Sunday, October 14, 2012

Utpal Dutt's 'Ray, Renaissance Man?'

Over at The Big Indian Picture (which is, by the way, a must-read) is a magnificent rant by the actor Utpal Dutt, on many things Ray & GoI related. It is even more extraordinary when one realises that this speech was delivered at a Sahitya Akademi/Lalit Kala Akademi/Sangeet Natak Akademi seminar on Ray, shortly after Ray's death.

In contrast, I am thinking of the recent SA Young Writers' Festival, where the general tone was self-congratulatory and unjustifably optimistic.

Utpal Dutt, in his own words:

Already in Pather Panchali, Ray’s protagonists suffer not because gods have willed it so but because of poverty created by men. They are evicted from their home by a power that is stronger than gods— a social system that condones exploitation. And this revolt against a concept of gods who crush human beings reaches fruition in Devi, where a girl, a common housewife, is declared a goddess incarnate and is expected to heal and cure every sick villager, until the boy she loves more than her life is dying and is placed before her so that she can touch and heal him. She dare not play with this boy’s life and tries to flee, her sari torn and her mascara running all over her face. One has merely to compare this film with dozens churned out from the cinema-machine of this country, where a dying child, given up for dead by medical science, is placed before the image of a goddess—and, of course, there is a lengthy song glorifying the goddess—be it Santoshi Ma or some such forgotten local deity. Then the stone image is seen to smile, or to drop a flower on the boy’s corpse, and lo and behold, what the best doctors could not do, the piece of stone achieves in a second! The corpse opens its eyes, even sits up.

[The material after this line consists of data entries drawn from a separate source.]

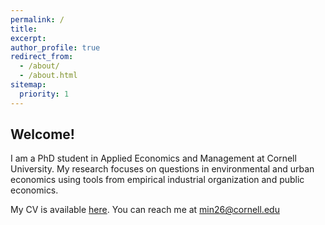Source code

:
 ```yaml
---
permalink: /
title:
excerpt:
author_profile: true
redirect_from: 
  - /about/
  - /about.html
sitemap:
  priority: 1
---
```


<h2 id="welcome">
Welcome!
</h2>

I am a PhD student in Applied Economics and Management at Cornell University. My research focuses on questions in environmental and urban economics using tools from empirical industrial organization and public economics.

My CV is available [here](/files/cv_navarro.pdf). You can reach me at [min26@cornell.edu](mailto:min26@cornell.edu)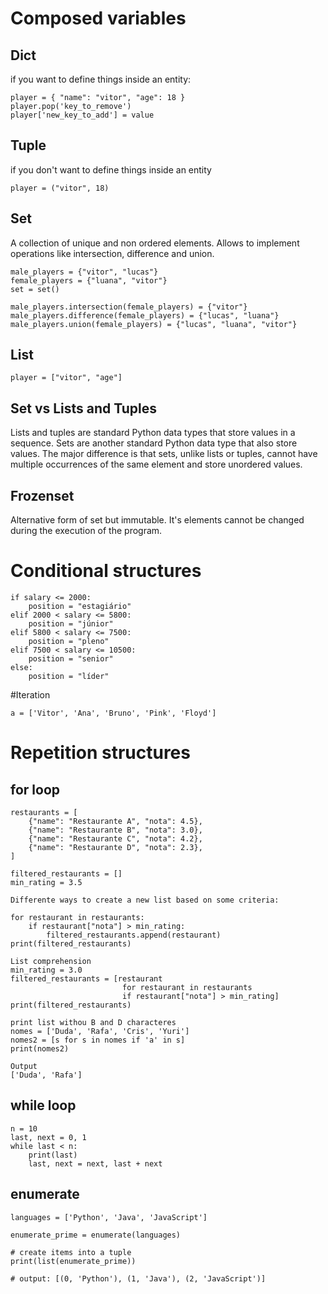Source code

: # Composed variables
## Dict
if you want to define things inside an entity:

```
player = { "name": "vitor", "age": 18 }
player.pop('key_to_remove')
player['new_key_to_add'] = value
```

## Tuple
if you don't want to define things inside an entity
```
player = ("vitor", 18)
``` 

## Set
A collection of unique and non ordered elements. Allows to implement operations like intersection, difference and union.

```
male_players = {"vitor", "lucas"}
female_players = {"luana", "vitor"}
set = set()

male_players.intersection(female_players) = {"vitor"}
male_players.difference(female_players) = {"lucas", "luana"}
male_players.union(female_players) = {"lucas", "luana", "vitor"}
```

## List
```
player = ["vitor", "age"]
```

## Set vs Lists and Tuples
Lists and tuples are standard Python data types that store values in a sequence. Sets are another standard Python data type that also store values. The major difference is that sets, unlike lists or tuples, cannot have multiple occurrences of the same element and store unordered values.

## Frozenset
Alternative form of set but immutable. It's elements cannot be changed during the execution of the program.


# Conditional structures    

```
if salary <= 2000:
    position = "estagiário"
elif 2000 < salary <= 5800:
    position = "júnior"
elif 5800 < salary <= 7500:
    position = "pleno"
elif 7500 < salary <= 10500:
    position = "senior"
else:
    position = "líder"
```

#Iteration
```
a = ['Vitor', 'Ana', 'Bruno', 'Pink', 'Floyd']
```

# Repetition structures

## for loop

```
restaurants = [
    {"name": "Restaurante A", "nota": 4.5},
    {"name": "Restaurante B", "nota": 3.0},
    {"name": "Restaurante C", "nota": 4.2},
    {"name": "Restaurante D", "nota": 2.3},
]

filtered_restaurants = []
min_rating = 3.5

Differente ways to create a new list based on some criteria:

for restaurant in restaurants:
    if restaurant["nota"] > min_rating:
        filtered_restaurants.append(restaurant)
print(filtered_restaurants)

List comprehension
min_rating = 3.0
filtered_restaurants = [restaurant
                         for restaurant in restaurants
                         if restaurant["nota"] > min_rating]
print(filtered_restaurants)  

print list withou B and D characteres
nomes = ['Duda', 'Rafa', 'Cris', 'Yuri']
nomes2 = [s for s in nomes if 'a' in s]
print(nomes2)

Output
['Duda', 'Rafa']
```

## while loop

```
n = 10
last, next = 0, 1
while last < n:
    print(last)
    last, next = next, last + next
```

## enumerate

```
languages = ['Python', 'Java', 'JavaScript']

enumerate_prime = enumerate(languages)

# create items into a tuple
print(list(enumerate_prime))

# output: [(0, 'Python'), (1, 'Java'), (2, 'JavaScript')]
```


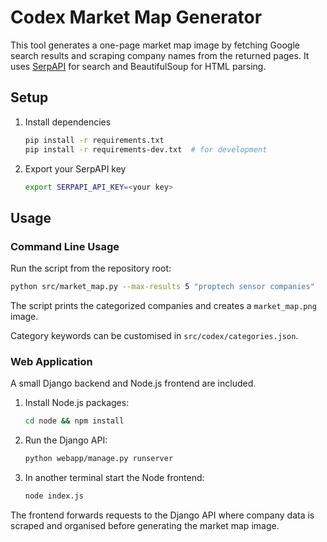 # Codex Market Map Generator

This tool generates a one-page market map image by fetching Google search results and scraping company names from the returned pages. It uses [SerpAPI](https://serpapi.com/) for search and BeautifulSoup for HTML parsing.

## Setup

1. Install dependencies
   ```bash
   pip install -r requirements.txt
   pip install -r requirements-dev.txt  # for development
   ```
2. Export your SerpAPI key
   ```bash
   export SERPAPI_API_KEY=<your key>
   ```

## Usage

### Command Line Usage

Run the script from the repository root:

```bash
python src/market_map.py --max-results 5 "proptech sensor companies"
```

The script prints the categorized companies and creates a `market_map.png` image.

Category keywords can be customised in `src/codex/categories.json`.

### Web Application

A small Django backend and Node.js frontend are included.

1. Install Node.js packages:
   ```bash
   cd node && npm install
   ```
2. Run the Django API:
   ```bash
   python webapp/manage.py runserver
   ```
3. In another terminal start the Node frontend:
   ```bash
   node index.js
   ```
The frontend forwards requests to the Django API where company data is
scraped and organised before generating the market map image.
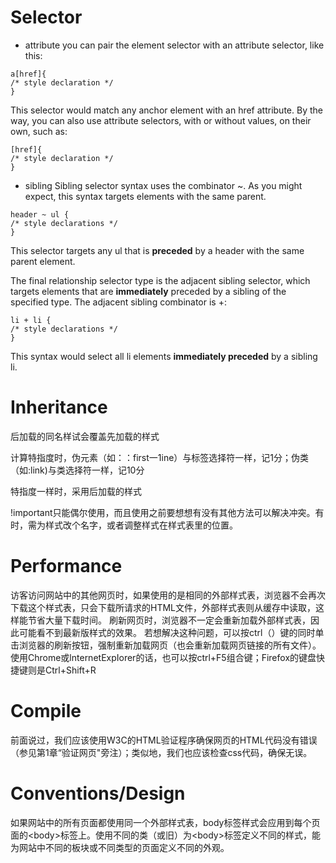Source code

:# Selector
- attribute
you can pair the element selector with an attribute selector, like this:
```
a[href]{
/* style declaration */
}
```
This selector would match any anchor element with an href attribute.
By the way, you can also use attribute selectors, with or without values, on their own, such as:
```
[href]{
/* style declaration */
}
```
- sibling
Sibling selector syntax uses the combinator ~. As you might expect, this syntax targets elements with the same parent.
```
header ~ ul {
/* style declarations */
}
```
This selector targets any ul that is **preceded** by a header with the same parent element.

The final relationship selector type is the adjacent sibling selector, which targets elements that are **immediately** preceded by a sibling of the specified type. The adjacent sibling combinator is +:
```
li + li {
/* style declarations */
}
```
This syntax would select all li elements **immediately preceded** by a sibling li.

# Inheritance
后加载的同名样试会覆盖先加载的样式

计算特指度时，伪元素（如：：first一1ine）与标签选择符一样，记1分；伪类
（如:link)与类选择符一样，记10分

特指度一样时，采用后加载的样式

!important只能偶尔使用，而且使用之前要想想有没有其他方法可以解决冲突。有时，需为样式改个名字，或者调整样式在样式表里的位置。


# Performance
访客访问网站中的其他网页时，如果使用的是相同的外部样式表，浏览器不会再次下载这个样式表，只会下载所请求的HTML文件，外部样式表则从缓存中读取，这样能节省大量下载时间。
刷新网页时，浏览器不一定会重新加载外部样式表，因此可能看不到最新版样式的效果。
若想解决这种问题，可以按ctrl（）键的同时单击浏览器的刷新按钮，强制重新加载网页（也会重新加载网页链接的所有文件）。使用Chrome或lnternetExpIorer的话，也可以按ctrl+F5组合键；Firefox的键盘快捷键则是Ctrl+Shift+R

# Compile
前面说过，我们应该使用W3C的HTML验证程序确保网页的HTML代码没有错误（参见第1章“验证网页"旁注）；类似地，我们也应该检查css代码，确保无误。

# Conventions/Design
如果网站中的所有页面都使用同一个外部样式表，body标签样式会应用到每个页面的\<body>标签上。使用不同的类（或旧）为\<body>标签定义不同的样式，能为网站中不同的板块或不同类型的页面定义不同的外观。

This is followed either by another unending song of thanksgiving, or the boy’s parents weeping and rolling on the ground to show their gratitude. This kind of brazen, shameless superstition is peddled by film after film in this country every year. Are they any less dangerous than drugs? If drugs destroy the bodies of our young men, these films destroy their minds. A proper tribute to Ray would have been to make it impossible to make such filth and, instead, to make arrangements for Devi to be shown all over the country at cheaper rates. Devi is a revolutionary film in the Indian context. It challenges religion as it has been understood in the depths of the Indian countryside for hundreds of years. It is a direct attack on the black magic that is passed off as divinity in this country. Instead of the vulgarized Ramayana and Mahabharata, the Indian TV could have telecast Devi again and again; then perhaps today we would not have to discuss the outrages of the monkey brigade in Ayodhya.

1 comment:

km said...

Awesome link.

I pray to the Lord Almighty that I turn into a codger like Utpal Dutt. He was the man.